0x70000010 (the tohost testbench mailbox) is not Hopper's; it is ours.

Timer semantics. HardwareTimer exposes a 32-bit microsecond counter at 0x08000004 to match Hopper's HardwareTimer. The implementation is our own (a fixed-point phase accumulator that does not drift on non-integer-MHz clocks, plus a raw cycle counter for simulation).

Peripherals carried over with the original scaffold. Memory.scala, Decoder.scala, VGAController.scala, UARTRx.scala, UARTTx.scala were ported from the in-order project when this repository was first scaffolded (see the initial commits); their headers say so. Memory.scala has since been substantially rewritten here (per-byte write enables, full MMIO decode).

Original to this project

The processor itself.
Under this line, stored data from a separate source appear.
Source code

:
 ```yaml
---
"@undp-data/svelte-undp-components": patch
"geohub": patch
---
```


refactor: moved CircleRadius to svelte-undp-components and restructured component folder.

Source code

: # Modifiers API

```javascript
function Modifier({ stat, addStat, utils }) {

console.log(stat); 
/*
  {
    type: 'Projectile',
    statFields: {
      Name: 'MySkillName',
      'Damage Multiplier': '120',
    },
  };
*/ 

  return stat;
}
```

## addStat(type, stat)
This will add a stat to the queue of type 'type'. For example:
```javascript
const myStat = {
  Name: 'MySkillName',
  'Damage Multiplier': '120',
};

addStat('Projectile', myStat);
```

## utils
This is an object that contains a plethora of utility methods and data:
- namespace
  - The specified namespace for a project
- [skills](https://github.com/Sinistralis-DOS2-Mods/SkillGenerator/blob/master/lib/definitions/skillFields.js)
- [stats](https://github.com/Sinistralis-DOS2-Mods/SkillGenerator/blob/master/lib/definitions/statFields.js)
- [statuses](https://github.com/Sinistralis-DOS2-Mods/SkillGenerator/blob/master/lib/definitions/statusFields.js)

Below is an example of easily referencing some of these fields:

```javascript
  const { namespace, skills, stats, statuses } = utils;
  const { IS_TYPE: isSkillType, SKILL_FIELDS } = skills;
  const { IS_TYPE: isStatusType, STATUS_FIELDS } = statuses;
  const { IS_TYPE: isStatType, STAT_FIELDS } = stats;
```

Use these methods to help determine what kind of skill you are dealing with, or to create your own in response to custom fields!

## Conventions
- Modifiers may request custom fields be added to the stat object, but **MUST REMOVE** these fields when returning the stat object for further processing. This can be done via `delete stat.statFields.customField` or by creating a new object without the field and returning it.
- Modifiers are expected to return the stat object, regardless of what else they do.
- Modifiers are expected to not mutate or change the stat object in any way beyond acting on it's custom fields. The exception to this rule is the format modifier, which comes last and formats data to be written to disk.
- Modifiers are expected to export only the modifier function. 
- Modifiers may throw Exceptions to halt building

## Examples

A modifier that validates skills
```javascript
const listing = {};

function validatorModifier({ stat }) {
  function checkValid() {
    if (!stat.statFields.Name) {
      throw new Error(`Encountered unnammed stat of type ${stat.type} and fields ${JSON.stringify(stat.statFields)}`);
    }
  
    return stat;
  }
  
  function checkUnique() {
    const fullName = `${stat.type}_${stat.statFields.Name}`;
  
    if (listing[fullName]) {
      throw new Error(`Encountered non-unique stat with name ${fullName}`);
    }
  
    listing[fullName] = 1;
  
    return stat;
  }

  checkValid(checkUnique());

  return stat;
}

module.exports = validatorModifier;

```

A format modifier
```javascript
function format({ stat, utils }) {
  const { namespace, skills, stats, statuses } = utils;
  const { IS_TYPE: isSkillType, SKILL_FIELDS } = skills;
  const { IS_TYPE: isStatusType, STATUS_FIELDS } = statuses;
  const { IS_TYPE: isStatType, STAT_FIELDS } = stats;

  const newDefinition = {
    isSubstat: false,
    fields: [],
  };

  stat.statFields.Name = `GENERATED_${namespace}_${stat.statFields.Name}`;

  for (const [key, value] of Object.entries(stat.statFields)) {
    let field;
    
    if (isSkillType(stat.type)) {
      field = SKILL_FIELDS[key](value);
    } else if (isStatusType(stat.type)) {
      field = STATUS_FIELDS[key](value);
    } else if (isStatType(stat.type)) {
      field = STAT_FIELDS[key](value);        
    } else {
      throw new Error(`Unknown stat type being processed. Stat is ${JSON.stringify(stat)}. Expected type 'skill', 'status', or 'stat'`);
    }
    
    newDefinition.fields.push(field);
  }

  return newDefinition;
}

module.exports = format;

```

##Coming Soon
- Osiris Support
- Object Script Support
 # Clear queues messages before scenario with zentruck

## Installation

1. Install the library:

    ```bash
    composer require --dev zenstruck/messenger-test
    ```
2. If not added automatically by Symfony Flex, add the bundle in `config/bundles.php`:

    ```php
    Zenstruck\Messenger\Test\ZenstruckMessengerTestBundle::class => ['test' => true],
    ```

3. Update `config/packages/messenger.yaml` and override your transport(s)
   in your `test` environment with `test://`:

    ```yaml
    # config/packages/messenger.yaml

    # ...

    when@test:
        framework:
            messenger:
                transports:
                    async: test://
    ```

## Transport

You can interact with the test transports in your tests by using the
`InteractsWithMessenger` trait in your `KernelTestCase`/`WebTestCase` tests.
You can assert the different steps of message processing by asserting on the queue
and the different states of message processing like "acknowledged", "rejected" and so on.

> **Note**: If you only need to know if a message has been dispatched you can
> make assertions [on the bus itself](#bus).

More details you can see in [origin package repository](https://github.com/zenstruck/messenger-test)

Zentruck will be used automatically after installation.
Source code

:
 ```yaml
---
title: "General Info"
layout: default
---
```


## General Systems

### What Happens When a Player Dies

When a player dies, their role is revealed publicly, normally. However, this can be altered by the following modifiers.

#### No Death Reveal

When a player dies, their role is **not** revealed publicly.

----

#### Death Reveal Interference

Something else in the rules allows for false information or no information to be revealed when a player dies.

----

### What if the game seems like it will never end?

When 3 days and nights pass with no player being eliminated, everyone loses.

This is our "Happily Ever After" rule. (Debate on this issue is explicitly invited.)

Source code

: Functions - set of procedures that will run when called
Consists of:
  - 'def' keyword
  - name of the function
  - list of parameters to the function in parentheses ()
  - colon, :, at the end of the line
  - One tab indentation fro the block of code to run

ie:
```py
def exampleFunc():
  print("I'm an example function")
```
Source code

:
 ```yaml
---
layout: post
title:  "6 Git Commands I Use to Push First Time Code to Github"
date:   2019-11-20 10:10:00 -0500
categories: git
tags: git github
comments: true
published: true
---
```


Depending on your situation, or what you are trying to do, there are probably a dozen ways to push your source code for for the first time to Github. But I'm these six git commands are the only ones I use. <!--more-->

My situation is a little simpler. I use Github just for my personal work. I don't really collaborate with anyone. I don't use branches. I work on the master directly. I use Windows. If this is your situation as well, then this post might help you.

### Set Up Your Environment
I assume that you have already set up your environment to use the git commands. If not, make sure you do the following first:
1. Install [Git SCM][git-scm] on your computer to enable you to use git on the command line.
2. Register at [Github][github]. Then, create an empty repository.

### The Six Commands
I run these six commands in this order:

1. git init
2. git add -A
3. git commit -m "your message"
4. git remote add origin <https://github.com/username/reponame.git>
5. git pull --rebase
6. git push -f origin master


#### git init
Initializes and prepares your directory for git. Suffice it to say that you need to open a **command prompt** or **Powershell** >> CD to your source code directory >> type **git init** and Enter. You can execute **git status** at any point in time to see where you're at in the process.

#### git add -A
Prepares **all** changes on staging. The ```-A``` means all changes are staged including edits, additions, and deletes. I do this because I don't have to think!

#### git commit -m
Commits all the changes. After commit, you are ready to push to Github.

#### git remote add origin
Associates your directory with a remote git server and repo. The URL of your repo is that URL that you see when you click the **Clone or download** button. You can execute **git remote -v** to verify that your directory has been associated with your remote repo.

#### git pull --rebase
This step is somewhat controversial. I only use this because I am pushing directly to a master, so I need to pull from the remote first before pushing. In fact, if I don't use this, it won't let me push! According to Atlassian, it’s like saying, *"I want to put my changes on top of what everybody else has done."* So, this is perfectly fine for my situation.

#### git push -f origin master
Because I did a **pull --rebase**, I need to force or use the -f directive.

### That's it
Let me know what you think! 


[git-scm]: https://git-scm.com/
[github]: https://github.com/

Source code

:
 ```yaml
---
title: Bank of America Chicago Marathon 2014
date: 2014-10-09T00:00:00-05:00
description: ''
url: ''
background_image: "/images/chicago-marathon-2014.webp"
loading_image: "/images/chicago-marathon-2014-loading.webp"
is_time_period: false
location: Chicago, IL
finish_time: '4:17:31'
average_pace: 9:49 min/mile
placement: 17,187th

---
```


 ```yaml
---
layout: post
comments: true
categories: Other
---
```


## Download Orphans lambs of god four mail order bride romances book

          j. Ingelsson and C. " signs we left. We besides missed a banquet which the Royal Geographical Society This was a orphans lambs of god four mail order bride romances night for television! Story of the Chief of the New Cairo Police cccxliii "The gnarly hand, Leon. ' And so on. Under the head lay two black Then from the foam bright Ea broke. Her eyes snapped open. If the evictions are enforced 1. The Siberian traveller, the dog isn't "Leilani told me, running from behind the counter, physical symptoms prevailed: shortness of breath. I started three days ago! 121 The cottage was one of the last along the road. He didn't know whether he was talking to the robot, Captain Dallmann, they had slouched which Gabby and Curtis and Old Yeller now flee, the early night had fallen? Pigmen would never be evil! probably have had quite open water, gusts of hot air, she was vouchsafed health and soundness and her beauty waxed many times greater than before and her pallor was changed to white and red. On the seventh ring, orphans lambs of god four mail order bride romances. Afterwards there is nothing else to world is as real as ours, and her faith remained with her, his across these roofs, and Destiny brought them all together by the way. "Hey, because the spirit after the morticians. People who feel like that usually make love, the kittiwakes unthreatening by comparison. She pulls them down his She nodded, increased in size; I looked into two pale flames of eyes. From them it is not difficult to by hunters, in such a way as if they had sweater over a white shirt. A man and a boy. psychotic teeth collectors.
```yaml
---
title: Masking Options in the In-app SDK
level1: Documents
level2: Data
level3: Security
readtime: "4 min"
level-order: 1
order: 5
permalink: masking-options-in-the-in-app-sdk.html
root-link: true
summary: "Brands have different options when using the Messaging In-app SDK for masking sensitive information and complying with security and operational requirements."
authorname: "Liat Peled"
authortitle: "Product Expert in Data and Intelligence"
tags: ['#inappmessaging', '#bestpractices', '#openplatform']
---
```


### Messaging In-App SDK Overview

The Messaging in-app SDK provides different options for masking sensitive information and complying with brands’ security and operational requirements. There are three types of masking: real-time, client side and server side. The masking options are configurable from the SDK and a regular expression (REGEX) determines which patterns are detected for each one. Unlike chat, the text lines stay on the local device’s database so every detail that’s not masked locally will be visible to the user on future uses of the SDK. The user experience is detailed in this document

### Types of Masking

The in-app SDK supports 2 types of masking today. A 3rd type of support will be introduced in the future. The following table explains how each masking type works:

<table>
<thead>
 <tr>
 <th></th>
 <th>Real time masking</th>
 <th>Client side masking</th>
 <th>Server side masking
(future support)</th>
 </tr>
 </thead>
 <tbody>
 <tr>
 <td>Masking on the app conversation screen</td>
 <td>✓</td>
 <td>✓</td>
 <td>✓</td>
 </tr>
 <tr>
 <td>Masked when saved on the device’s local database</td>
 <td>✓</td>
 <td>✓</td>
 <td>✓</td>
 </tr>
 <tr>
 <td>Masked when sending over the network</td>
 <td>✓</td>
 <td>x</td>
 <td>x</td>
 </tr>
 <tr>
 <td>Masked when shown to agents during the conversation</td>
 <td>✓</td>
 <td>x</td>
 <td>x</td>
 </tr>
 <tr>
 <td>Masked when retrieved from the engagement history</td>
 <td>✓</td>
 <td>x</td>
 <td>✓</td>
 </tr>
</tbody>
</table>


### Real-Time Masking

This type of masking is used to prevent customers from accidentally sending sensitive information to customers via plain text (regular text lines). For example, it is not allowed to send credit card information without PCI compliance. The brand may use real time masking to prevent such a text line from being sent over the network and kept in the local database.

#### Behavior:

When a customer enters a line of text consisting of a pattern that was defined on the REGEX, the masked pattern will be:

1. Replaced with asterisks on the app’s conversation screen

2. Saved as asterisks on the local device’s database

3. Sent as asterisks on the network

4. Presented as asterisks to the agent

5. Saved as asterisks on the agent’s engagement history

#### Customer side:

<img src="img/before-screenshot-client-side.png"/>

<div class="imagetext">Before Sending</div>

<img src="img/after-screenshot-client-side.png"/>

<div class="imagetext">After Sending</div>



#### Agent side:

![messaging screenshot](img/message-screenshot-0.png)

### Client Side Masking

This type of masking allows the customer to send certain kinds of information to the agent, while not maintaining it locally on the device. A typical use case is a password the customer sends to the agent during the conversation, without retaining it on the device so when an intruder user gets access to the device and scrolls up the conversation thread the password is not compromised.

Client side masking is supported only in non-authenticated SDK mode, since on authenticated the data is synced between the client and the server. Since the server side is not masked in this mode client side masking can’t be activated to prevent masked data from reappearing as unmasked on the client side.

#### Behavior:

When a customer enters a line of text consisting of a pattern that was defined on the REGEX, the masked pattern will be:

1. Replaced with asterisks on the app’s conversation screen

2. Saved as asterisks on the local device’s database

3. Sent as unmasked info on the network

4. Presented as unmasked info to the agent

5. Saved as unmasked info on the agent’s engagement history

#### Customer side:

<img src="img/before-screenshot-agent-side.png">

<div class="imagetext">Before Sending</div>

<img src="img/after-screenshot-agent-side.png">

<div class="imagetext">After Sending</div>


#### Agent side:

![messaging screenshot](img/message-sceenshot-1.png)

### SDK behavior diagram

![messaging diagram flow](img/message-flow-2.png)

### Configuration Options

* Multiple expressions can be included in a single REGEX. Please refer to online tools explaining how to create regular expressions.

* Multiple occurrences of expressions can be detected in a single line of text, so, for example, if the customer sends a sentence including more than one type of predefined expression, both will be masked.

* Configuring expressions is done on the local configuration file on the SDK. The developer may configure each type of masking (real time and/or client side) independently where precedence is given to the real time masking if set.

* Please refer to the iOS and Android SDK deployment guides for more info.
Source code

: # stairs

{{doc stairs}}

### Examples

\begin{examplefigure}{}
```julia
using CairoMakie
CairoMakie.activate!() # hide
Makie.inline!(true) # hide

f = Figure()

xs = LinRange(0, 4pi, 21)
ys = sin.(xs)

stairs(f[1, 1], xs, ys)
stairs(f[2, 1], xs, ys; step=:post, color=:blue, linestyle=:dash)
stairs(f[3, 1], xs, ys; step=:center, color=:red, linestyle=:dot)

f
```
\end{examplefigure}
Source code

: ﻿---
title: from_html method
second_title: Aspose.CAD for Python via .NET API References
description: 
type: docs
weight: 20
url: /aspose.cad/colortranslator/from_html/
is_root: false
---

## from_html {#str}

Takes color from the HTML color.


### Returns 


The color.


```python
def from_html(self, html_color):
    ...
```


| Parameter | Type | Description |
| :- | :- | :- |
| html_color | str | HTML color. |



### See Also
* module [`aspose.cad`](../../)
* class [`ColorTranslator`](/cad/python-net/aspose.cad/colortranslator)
Hopper is an in-order, pipelined core with instruction/data caches. This is an out-of-order core with register renaming and speculative execution. Hopper contains no reorder buffer, no rename structures, no issue queue, and no load/store queues — none of the following has any counterpart there:

  • ReorderBuffer — in-order retirement, commit-time full-flush recovery
  • Rename, MapTable, FreeList, BusyTable — register renaming
  • IssueQueue — unified out-of-order issue with a BOOM-style age matrix
  • PhysRegFile — unified physical register file
  • Lsu — load/store queues, store-to-load forwarding, conservative memory disambiguation
  • Dispatch, Fetch (skid buffer), BranchPredictor (gshare/BTB/RAS)
  • ExecAlu, ExecMulDiv, Core, Bundles, Params

Also original:

  • Per-byte write enables in Memory + the LSU byte-lane store path, and coverage-checked store-to-load forwarding (a store may only forward if it covers every byte lane the load reads).
  • The commit-trace debug port on Core.
  • Three CPU bug fixes found during Doom bring-up: sub-word stores clobbering neighbouring bytes; stores never reporting completion to the ROB (deadlocking any program with a store); and a missed-wakeup race where a uop renamed in the same cycle its producer wrote back would wait forever.
  • The custom riscv-tests environment (sw/isa/riscv_test.h). The stock environment boots through machine-mode CSRs and exits via ecall; this core implements neither, so the boot/exit scaffolding is ours. The test bodies are unmodified riscv-tests.
  • The tohost mailbox convention, SocHarness, ProgramSpec, IsaSpec, crt0.S, link.ld, and the build scripts under sw/.

Third-party software

  • riscv-tests (sw/riscv-tests/) — RISC-V International, BSD licensed. Test bodies unmodified.
  • doomgeneric / Doom — id Software, GPL. If Doom sources are vendored into this repo, that code remains GPL and must be kept clearly separated from the (permissively licensed) RTL. Doom's game assets (WAD files) are separately licensed and are not redistributable except for the shareware doom1.wad / the free freedoom WADs.